"""

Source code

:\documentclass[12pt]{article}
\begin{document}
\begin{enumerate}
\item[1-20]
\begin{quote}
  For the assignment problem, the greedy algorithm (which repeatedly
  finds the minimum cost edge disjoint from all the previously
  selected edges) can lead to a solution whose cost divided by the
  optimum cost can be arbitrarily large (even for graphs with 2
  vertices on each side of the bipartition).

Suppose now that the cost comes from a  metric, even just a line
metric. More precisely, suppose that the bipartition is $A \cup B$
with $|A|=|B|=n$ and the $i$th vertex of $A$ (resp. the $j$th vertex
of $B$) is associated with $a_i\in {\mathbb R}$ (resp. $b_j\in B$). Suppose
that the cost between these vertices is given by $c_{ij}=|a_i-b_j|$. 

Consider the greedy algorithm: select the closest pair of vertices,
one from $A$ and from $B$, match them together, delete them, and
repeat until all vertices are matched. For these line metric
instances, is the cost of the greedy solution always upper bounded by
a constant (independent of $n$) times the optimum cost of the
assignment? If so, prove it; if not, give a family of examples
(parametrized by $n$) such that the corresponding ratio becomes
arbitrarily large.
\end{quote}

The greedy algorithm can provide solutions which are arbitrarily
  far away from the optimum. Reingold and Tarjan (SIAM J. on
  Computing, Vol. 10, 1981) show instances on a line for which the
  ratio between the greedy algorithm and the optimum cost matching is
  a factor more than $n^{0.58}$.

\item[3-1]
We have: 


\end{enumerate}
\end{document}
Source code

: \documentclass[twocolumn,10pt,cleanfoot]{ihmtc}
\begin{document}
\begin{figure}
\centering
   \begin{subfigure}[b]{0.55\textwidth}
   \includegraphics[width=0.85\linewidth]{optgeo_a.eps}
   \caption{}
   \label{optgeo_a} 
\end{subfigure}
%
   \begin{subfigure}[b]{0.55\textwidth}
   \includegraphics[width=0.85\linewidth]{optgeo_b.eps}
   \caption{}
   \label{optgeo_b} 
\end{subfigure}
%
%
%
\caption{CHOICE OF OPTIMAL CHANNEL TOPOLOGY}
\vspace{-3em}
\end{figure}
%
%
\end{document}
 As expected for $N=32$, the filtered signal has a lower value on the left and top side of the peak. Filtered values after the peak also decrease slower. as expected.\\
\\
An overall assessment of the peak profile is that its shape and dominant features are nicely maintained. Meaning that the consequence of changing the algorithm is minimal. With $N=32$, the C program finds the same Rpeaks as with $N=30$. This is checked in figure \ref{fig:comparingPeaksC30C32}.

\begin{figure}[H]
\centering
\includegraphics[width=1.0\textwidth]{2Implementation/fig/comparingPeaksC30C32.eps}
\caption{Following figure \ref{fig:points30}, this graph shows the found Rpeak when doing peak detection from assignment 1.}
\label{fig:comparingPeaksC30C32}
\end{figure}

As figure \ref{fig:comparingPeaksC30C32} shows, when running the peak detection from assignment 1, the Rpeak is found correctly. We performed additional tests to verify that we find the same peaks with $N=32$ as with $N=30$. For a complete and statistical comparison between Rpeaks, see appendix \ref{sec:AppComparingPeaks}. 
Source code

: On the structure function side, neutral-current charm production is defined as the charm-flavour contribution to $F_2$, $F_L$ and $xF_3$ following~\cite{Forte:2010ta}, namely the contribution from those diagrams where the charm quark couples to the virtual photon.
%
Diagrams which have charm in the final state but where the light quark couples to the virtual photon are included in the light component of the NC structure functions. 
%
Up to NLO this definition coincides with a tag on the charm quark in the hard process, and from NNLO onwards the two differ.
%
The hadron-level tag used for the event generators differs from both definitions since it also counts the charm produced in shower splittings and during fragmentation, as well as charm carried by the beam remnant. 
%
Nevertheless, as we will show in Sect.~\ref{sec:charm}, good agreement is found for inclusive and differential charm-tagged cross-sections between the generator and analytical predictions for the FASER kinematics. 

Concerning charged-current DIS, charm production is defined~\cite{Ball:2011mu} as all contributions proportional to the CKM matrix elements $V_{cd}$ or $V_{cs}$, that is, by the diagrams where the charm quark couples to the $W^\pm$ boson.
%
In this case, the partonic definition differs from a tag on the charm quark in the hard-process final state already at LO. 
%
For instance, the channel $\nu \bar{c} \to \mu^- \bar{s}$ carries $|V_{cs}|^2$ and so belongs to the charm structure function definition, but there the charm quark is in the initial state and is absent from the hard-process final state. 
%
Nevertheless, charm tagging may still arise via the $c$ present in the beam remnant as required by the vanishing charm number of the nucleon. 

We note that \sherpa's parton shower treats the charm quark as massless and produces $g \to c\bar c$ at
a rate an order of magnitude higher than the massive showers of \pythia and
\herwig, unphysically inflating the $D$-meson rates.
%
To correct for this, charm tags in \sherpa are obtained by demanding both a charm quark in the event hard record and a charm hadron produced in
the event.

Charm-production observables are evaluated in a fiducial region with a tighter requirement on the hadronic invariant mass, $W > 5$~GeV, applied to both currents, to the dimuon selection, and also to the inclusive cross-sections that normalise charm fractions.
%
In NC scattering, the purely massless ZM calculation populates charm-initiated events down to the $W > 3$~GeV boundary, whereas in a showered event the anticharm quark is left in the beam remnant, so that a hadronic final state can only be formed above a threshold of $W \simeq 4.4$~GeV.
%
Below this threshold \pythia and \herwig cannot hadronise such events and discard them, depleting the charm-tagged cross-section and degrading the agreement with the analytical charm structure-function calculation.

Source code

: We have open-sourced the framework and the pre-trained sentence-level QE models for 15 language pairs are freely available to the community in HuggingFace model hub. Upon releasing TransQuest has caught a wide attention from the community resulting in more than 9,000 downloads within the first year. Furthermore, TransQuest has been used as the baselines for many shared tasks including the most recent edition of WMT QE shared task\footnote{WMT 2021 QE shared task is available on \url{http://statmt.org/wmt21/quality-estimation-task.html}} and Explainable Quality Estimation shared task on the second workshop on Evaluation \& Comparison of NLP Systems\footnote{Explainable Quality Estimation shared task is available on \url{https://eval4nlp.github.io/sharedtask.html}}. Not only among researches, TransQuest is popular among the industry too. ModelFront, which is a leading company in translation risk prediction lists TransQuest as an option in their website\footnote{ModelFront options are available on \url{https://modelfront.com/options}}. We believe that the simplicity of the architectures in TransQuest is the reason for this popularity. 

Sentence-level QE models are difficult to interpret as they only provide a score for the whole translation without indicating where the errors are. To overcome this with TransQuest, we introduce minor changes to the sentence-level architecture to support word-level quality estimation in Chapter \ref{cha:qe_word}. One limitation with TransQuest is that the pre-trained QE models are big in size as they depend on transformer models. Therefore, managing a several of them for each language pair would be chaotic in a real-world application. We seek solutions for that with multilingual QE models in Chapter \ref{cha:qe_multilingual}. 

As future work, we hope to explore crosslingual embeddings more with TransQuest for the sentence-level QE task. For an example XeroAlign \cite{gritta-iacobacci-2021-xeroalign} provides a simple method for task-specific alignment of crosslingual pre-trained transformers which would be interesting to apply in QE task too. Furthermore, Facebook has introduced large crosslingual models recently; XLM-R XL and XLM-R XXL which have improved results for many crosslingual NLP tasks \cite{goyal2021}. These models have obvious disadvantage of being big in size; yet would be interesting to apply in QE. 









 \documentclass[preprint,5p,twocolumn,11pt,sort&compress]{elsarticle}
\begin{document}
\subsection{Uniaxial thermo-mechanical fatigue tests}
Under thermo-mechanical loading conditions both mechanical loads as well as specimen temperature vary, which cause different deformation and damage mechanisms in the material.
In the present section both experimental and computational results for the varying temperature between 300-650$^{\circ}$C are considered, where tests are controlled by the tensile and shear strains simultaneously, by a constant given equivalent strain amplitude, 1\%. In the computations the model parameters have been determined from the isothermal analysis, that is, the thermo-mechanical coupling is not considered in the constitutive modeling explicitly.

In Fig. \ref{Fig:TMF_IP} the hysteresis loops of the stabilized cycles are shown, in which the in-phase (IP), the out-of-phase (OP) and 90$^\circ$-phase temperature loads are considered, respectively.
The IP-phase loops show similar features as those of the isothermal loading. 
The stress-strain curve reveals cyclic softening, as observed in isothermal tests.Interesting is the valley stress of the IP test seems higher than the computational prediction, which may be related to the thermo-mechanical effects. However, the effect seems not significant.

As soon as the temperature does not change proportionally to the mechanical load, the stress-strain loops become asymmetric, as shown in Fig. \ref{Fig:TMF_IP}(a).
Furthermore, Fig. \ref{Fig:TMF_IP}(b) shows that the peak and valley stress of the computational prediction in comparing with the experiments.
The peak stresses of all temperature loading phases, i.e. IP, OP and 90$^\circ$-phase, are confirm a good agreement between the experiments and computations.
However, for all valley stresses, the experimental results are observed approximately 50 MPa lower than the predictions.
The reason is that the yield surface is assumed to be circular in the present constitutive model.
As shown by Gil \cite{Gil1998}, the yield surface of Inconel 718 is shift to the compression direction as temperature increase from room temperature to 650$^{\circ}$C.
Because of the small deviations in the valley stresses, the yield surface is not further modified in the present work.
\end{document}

"""

When copying the data above, please keep exactly the lines from its first line through the line with "metric. More precisely, suppose", both ends included, and drop the rest.

ANSWER TO THIS PROBLEM
Source code

:\documentclass[12pt]{article}
\begin{document}
\begin{enumerate}
\item[1-20]
\begin{quote}
  For the assignment problem, the greedy algorithm (which repeatedly
  finds the minimum cost edge disjoint from all the previously
  selected edges) can lead to a solution whose cost divided by the
  optimum cost can be arbitrarily large (even for graphs with 2
  vertices on each side of the bipartition).

Suppose now that the cost comes from a  metric, even just a line
metric. More precisely, suppose that the bipartition is $A \cup B$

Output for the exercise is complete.